Gold Stays Strong, Silver Up 9% for October

Gold Stays Strong, Silver Up 9% for October

Jim Clark


Gold and silver traded softer this week with gold losing some ground from $1,171 to close $1,164 up 5% for October to date and silver opened the week at $15.86 and is trading at $15.81 basically unchanged for the week and up 9% for the month so far. Analysts attribute this week’s price action to some profit taking, a stronger dollar in the face of a rate reduction in China and dovish comments from the European Central Bank’s Chairman, Mario Draghi that the ECB is considering more QE and negative interest rates. Gold soared in Euro on his comments.

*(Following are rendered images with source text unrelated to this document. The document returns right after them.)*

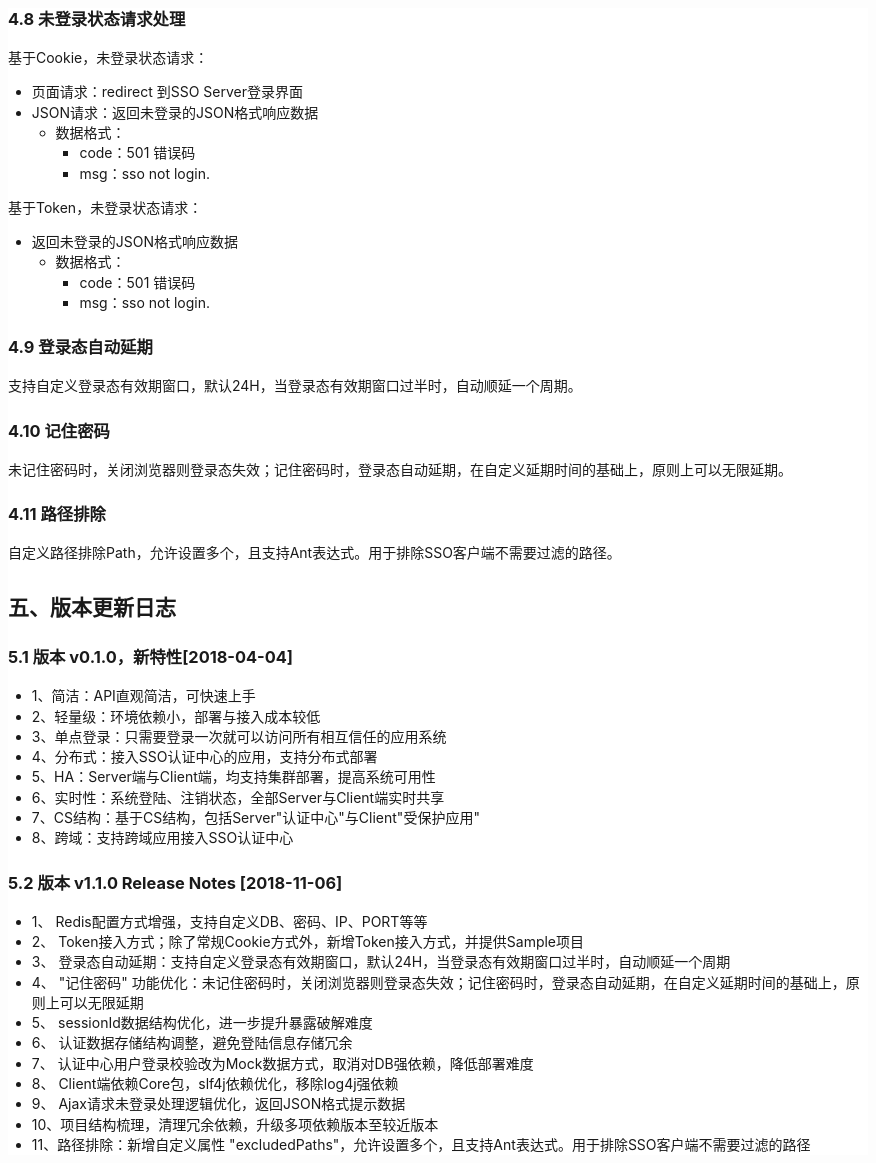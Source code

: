 ### 4.8 未登录状态请求处理

基于Cookie，未登录状态请求：
- 页面请求：redirect 到SSO Server登录界面
- JSON请求：返回未登录的JSON格式响应数据
    - 数据格式：
        - code：501 错误码
        - msg：sso not login.
        
基于Token，未登录状态请求：
- 返回未登录的JSON格式响应数据
    - 数据格式：
        - code：501 错误码
        - msg：sso not login.
        

### 4.9 登录态自动延期       
支持自定义登录态有效期窗口，默认24H，当登录态有效期窗口过半时，自动顺延一个周期。

### 4.10 记住密码         
未记住密码时，关闭浏览器则登录态失效；记住密码时，登录态自动延期，在自定义延期时间的基础上，原则上可以无限延期。

### 4.11 路径排除   
自定义路径排除Path，允许设置多个，且支持Ant表达式。用于排除SSO客户端不需要过滤的路径。


## 五、版本更新日志

### 5.1 版本 v0.1.0，新特性[2018-04-04]
- 1、简洁：API直观简洁，可快速上手
- 2、轻量级：环境依赖小，部署与接入成本较低
- 3、单点登录：只需要登录一次就可以访问所有相互信任的应用系统
- 4、分布式：接入SSO认证中心的应用，支持分布式部署
- 5、HA：Server端与Client端，均支持集群部署，提高系统可用性
- 6、实时性：系统登陆、注销状态，全部Server与Client端实时共享
- 7、CS结构：基于CS结构，包括Server"认证中心"与Client"受保护应用"
- 8、跨域：支持跨域应用接入SSO认证中心

### 5.2 版本 v1.1.0 Release Notes [2018-11-06]
- 1、 Redis配置方式增强，支持自定义DB、密码、IP、PORT等等
- 2、 Token接入方式；除了常规Cookie方式外，新增Token接入方式，并提供Sample项目
- 3、 登录态自动延期：支持自定义登录态有效期窗口，默认24H，当登录态有效期窗口过半时，自动顺延一个周期
- 4、 "记住密码" 功能优化：未记住密码时，关闭浏览器则登录态失效；记住密码时，登录态自动延期，在自定义延期时间的基础上，原则上可以无限延期
- 5、 sessionId数据结构优化，进一步提升暴露破解难度
- 6、 认证数据存储结构调整，避免登陆信息存储冗余
- 7、 认证中心用户登录校验改为Mock数据方式，取消对DB强依赖，降低部署难度
- 8、 Client端依赖Core包，slf4j依赖优化，移除log4j强依赖
- 9、 Ajax请求未登录处理逻辑优化，返回JSON格式提示数据
- 10、项目结构梳理，清理冗余依赖，升级多项依赖版本至较近版本
- 11、路径排除：新增自定义属性 "excludedPaths"，允许设置多个，且支持Ant表达式。用于排除SSO客户端不需要过滤的路径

Regardless of this week’s price action, the trend for gold and silver appears to have turned to near term bullish with excellent returns month to date and strong support for gold at $1,160 and $15.50 for silver. The shortages leading to delayed delivery for all silver investment products continues with increasing premiums among all dealers. This is very bullish for silver prices as we have seen constricted availability of physical silver lead to increasing premiums help drive a a 9% increase in the spot price in less than one month. History has taught us that this price and availability squeeze will manifest in the gold markets as well. Buy gold and silver now, or pay more later.



Indications from the International Monetary Fund (IMF) and China are that the decision to include the Yuan as a reserve currency in the IMF Special Drawing Rights (SDR) will come as early as the November meeting this year.

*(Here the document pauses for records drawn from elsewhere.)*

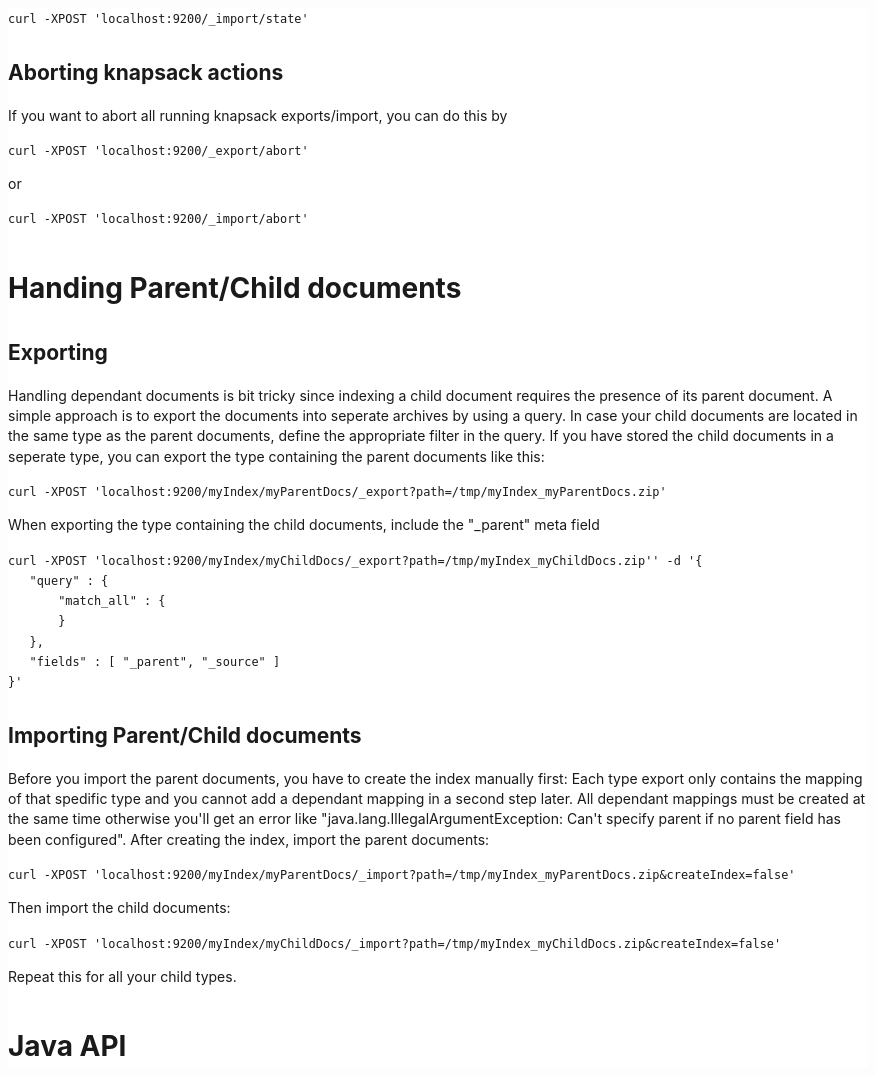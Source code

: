     curl -XPOST 'localhost:9200/_import/state'

## Aborting knapsack actions

If you want to abort all running knapsack exports/import, you can do this by

    curl -XPOST 'localhost:9200/_export/abort'

or

    curl -XPOST 'localhost:9200/_import/abort'

# Handing Parent/Child documents

## Exporting 

Handling dependant documents is bit tricky since indexing a child document requires the presence of its parent document. A simple approach is to export the documents into seperate archives by using a query. In case your child documents are located in the same type as the parent documents, define the appropriate filter in the query. If you have stored the child documents in a seperate type, you can export the type containing the parent documents like this:

    curl -XPOST 'localhost:9200/myIndex/myParentDocs/_export?path=/tmp/myIndex_myParentDocs.zip'

When exporting the type containing the child documents, include the "_parent" meta field

    curl -XPOST 'localhost:9200/myIndex/myChildDocs/_export?path=/tmp/myIndex_myChildDocs.zip'' -d '{
       "query" : {
           "match_all" : {
           }
       },
       "fields" : [ "_parent", "_source" ]
    }'


## Importing Parent/Child documents

Before you import the parent documents, you have to create the index manually first: Each type export only contains the mapping of that spedific type and you cannot add a dependant mapping in a second step later. All dependant mappings must be created at the same time otherwise you'll get an error like "java.lang.IllegalArgumentException: Can't specify parent if no parent field has been configured". After creating the index, import the parent documents:

    curl -XPOST 'localhost:9200/myIndex/myParentDocs/_import?path=/tmp/myIndex_myParentDocs.zip&createIndex=false'

Then import the child documents:

    curl -XPOST 'localhost:9200/myIndex/myChildDocs/_import?path=/tmp/myIndex_myChildDocs.zip&createIndex=false'
    
Repeat this for all your child types.

# Java API
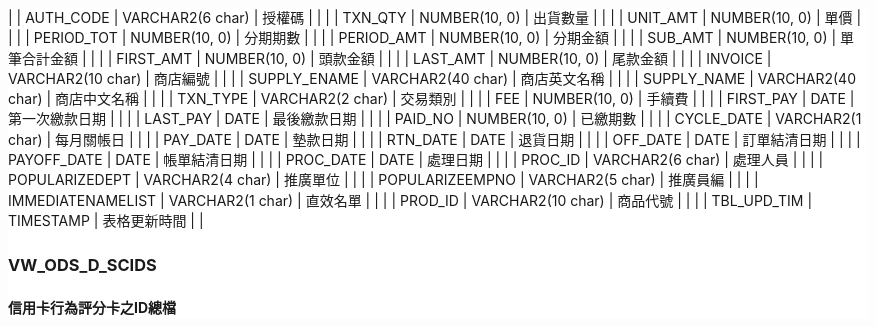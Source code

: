 |     | AUTH_CODE                 | VARCHAR2(6 char)   | 授權碼                          |    |
|     | TXN_QTY                   | NUMBER(10, 0)       | 出貨數量                         |    |
|     | UNIT_AMT                  | NUMBER(10, 0)       | 單價                           |    |
|     | PERIOD_TOT                | NUMBER(10, 0)       | 分期期數                         |    |
|     | PERIOD_AMT                | NUMBER(10, 0)       | 分期金額                         |    |
|     | SUB_AMT                   | NUMBER(10, 0)       | 單筆合計金額                       |    |
|     | FIRST_AMT                 | NUMBER(10, 0)       | 頭款金額                         |    |
|     | LAST_AMT                  | NUMBER(10, 0)       | 尾款金額                         |    |
|     | INVOICE                   | VARCHAR2(10 char)  | 商店編號                         |    |
|     | SUPPLY_ENAME              | VARCHAR2(40 char)  | 商店英文名稱                       |    |
|     | SUPPLY_NAME               | VARCHAR2(40 char)  | 商店中文名稱                       |    |
|     | TXN_TYPE                  | VARCHAR2(2 char)   | 交易類別                         |    |
|     | FEE                       | NUMBER(10, 0)       | 手續費                          |    |
|     | FIRST_PAY                 | DATE               | 第一次繳款日期                      |    |
|     | LAST_PAY                  | DATE               | 最後繳款日期                       |    |
|     | PAID_NO                   | NUMBER(10, 0)       | 已繳期數                         |    |
|     | CYCLE_DATE                | VARCHAR2(1 char)   | 每月關帳日                        |    |
|     | PAY_DATE                  | DATE               | 墊款日期                         |    |
|     | RTN_DATE                  | DATE               | 退貨日期                         |    |
|     | OFF_DATE                  | DATE               | 訂單結清日期                       |    |
|     | PAYOFF_DATE               | DATE               | 帳單結清日期                       |    |
|     | PROC_DATE                 | DATE               | 處理日期                         |    |
|     | PROC_ID                   | VARCHAR2(6 char)   | 處理人員                         |    |
|     | POPULARIZEDEPT            | VARCHAR2(4 char)   | 推廣單位                         |    |
|     | POPULARIZEEMPNO           | VARCHAR2(5 char)   | 推廣員編                         |    |
|     | IMMEDIATENAMELIST         | VARCHAR2(1 char)   | 直效名單                         |    |
|     | PROD_ID                   | VARCHAR2(10 char)  | 商品代號                         |    |
|     | TBL_UPD_TIM               | TIMESTAMP          | 表格更新時間                       |    |

### VW_ODS_D_SCIDS

#### 信用卡行為評分卡之ID總檔
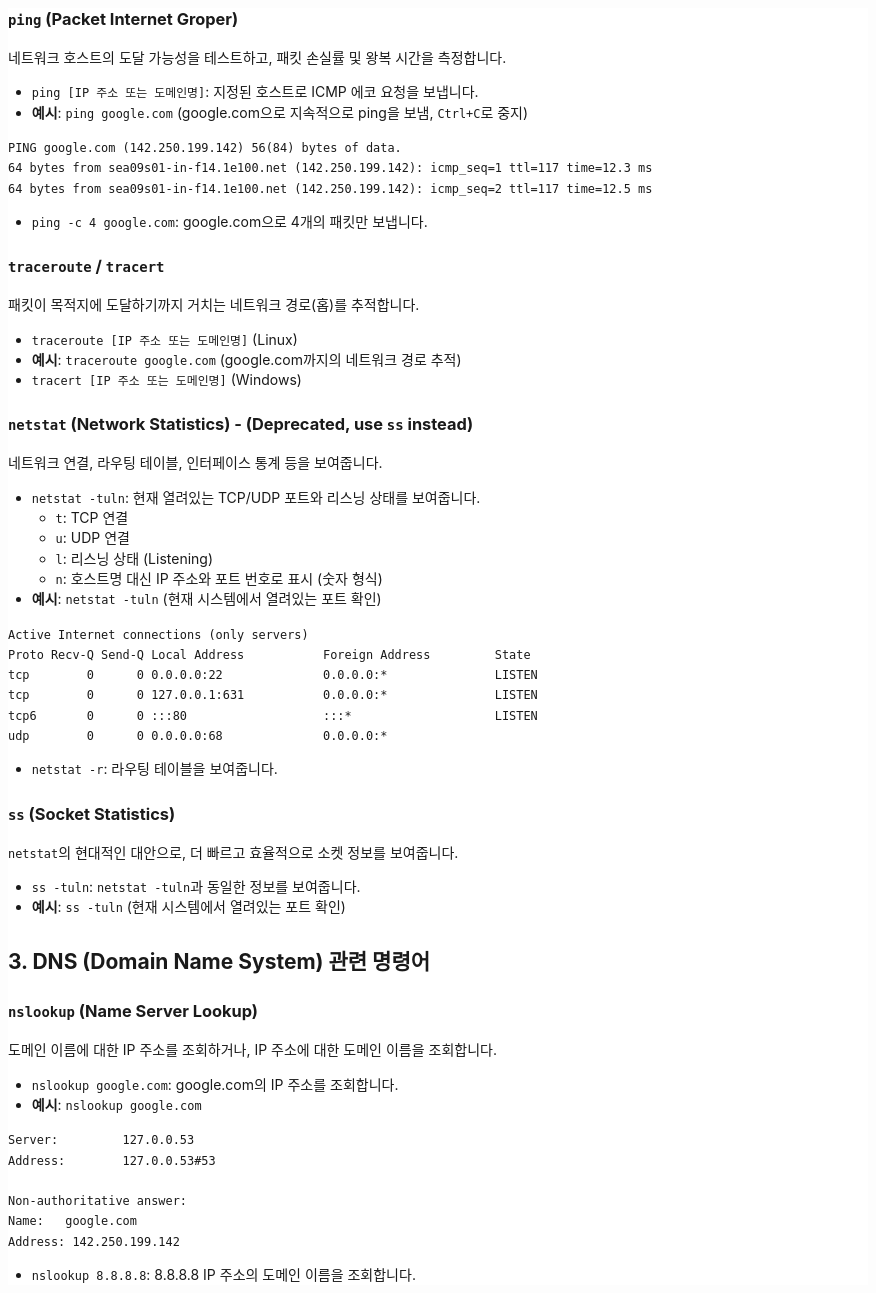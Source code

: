 ### `ping` (Packet Internet Groper)
네트워크 호스트의 도달 가능성을 테스트하고, 패킷 손실률 및 왕복 시간을 측정합니다.
- `ping [IP 주소 또는 도메인명]`: 지정된 호스트로 ICMP 에코 요청을 보냅니다.
- **예시**: `ping google.com` (google.com으로 지속적으로 ping을 보냄, `Ctrl+C`로 중지)
```
PING google.com (142.250.199.142) 56(84) bytes of data.
64 bytes from sea09s01-in-f14.1e100.net (142.250.199.142): icmp_seq=1 ttl=117 time=12.3 ms
64 bytes from sea09s01-in-f14.1e100.net (142.250.199.142): icmp_seq=2 ttl=117 time=12.5 ms
```
- `ping -c 4 google.com`: google.com으로 4개의 패킷만 보냅니다.

### `traceroute` / `tracert`
패킷이 목적지에 도달하기까지 거치는 네트워크 경로(홉)를 추적합니다.
- `traceroute [IP 주소 또는 도메인명]` (Linux)
- **예시**: `traceroute google.com` (google.com까지의 네트워크 경로 추적)
- `tracert [IP 주소 또는 도메인명]` (Windows)

### `netstat` (Network Statistics) - (Deprecated, use `ss` instead)
네트워크 연결, 라우팅 테이블, 인터페이스 통계 등을 보여줍니다.
- `netstat -tuln`: 현재 열려있는 TCP/UDP 포트와 리스닝 상태를 보여줍니다.
    - `t`: TCP 연결
    - `u`: UDP 연결
    - `l`: 리스닝 상태 (Listening)
    - `n`: 호스트명 대신 IP 주소와 포트 번호로 표시 (숫자 형식)
- **예시**: `netstat -tuln` (현재 시스템에서 열려있는 포트 확인)
```
Active Internet connections (only servers)
Proto Recv-Q Send-Q Local Address           Foreign Address         State
tcp        0      0 0.0.0.0:22              0.0.0.0:*               LISTEN
tcp        0      0 127.0.0.1:631           0.0.0.0:*               LISTEN
tcp6       0      0 :::80                   :::*                    LISTEN
udp        0      0 0.0.0.0:68              0.0.0.0:* 
```
- `netstat -r`: 라우팅 테이블을 보여줍니다.

### `ss` (Socket Statistics)
`netstat`의 현대적인 대안으로, 더 빠르고 효율적으로 소켓 정보를 보여줍니다.
- `ss -tuln`: `netstat -tuln`과 동일한 정보를 보여줍니다.
- **예시**: `ss -tuln` (현재 시스템에서 열려있는 포트 확인)

## 3. DNS (Domain Name System) 관련 명령어

### `nslookup` (Name Server Lookup)
도메인 이름에 대한 IP 주소를 조회하거나, IP 주소에 대한 도메인 이름을 조회합니다.
- `nslookup google.com`: google.com의 IP 주소를 조회합니다.
- **예시**: `nslookup google.com`
```
Server:         127.0.0.53
Address:        127.0.0.53#53

Non-authoritative answer:
Name:   google.com
Address: 142.250.199.142
```
- `nslookup 8.8.8.8`: 8.8.8.8 IP 주소의 도메인 이름을 조회합니다.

From Bloomberg, “International Monetary Fund representatives have told China that yuan is likely to join the fund’s basket of reserve currencies soon, according to Chinese officials with knowledge of the matter.

 “The most probable outcome is the board will vote to include the renminbi in the SDR basket,” said Meg Lundsager, who served as the U.S. representative on the IMF’s executive board from 2007 to 2014… The U.S. took a step toward backing China’s SDR bid last month… The U.S. now says it will support inclusion of the yuan if it demonstrates it meets the IMF’s technical criteria.”

The inclusion of the Yuan in the SDR is long term bullish for gold as China strengthens its influence in international monetary affairs and gold pricing.


Will we get a rate hike in December? The US manufacturing index for October showed the strongest increase since May, indicating better than expected expansion in the manufacturing sector of the economy. The numbers indicate an annualized GDP growth rate of 2.25%. This is good window dressing for the Fed to justify a rate hike in December after congress increases the US debt ceiling to $19.6 trillion in November, and the Fed prints another $ trillion or so. (The US government has enough cash on hand to operate until November 3rd only.) The Fed must print more money or the US will default. At the same time there is tremendous pressure on the Fed to “normalize” interest rates. A rate hike of 0.25%, while truly inconsequential in the current interest rate environment, will preserve the illusion that the Fed has options in engineering our economy. They do not.

This stealth inflation will be discounted in the markets at some point in the next two years.



If you desire to accumulate and preserve financial assets, doesn’t it make sense to follow the billionaires? Warren Buffett, famous for his bland dismissal of precious metals, has over the last ten years accumulated 130 million ounces of silver and an undisclosed number of ounces of gold. He is not alone among his billionaire peers. How did billionaires become billionaires? They bought low and sold high. Buying low almost always means going against the popular opinion of the investment crowd. Billionaires do not chase markets (and they are patient).

So, who is buying gold now?

Stanley Druckenmiller, famous for the Duquesne Capital Fund with average annual returns of 30% from its founding in 1986 to its close in 2010. The Duquesne fund never had a down year. Stanley’s personal net worth is $4.4 billion and he holds 20% of his portfolio in gold.

Ray Dalio founded the investment firm Bridgewater Associates and manages the largest hedge fund in the world. Time lists him as one of the 100 most influential people in the world. Ray’s personal net worth is north of $15 billion and he manages a $154 billion fund. He has allocated 7.5.% of his portfolio to gold.

We have been in a bear market for precious metals for four years and both gold and silver are showing strong support at these price levels. We are at or below the average cost of production for both metals and a shortage of silver has developed. If you bought gold at higher prices, now is the time reduce your cost basis by averaging down and holding.


“I’ll be keeping a sharp eye on the market and I encourage you to do the same!”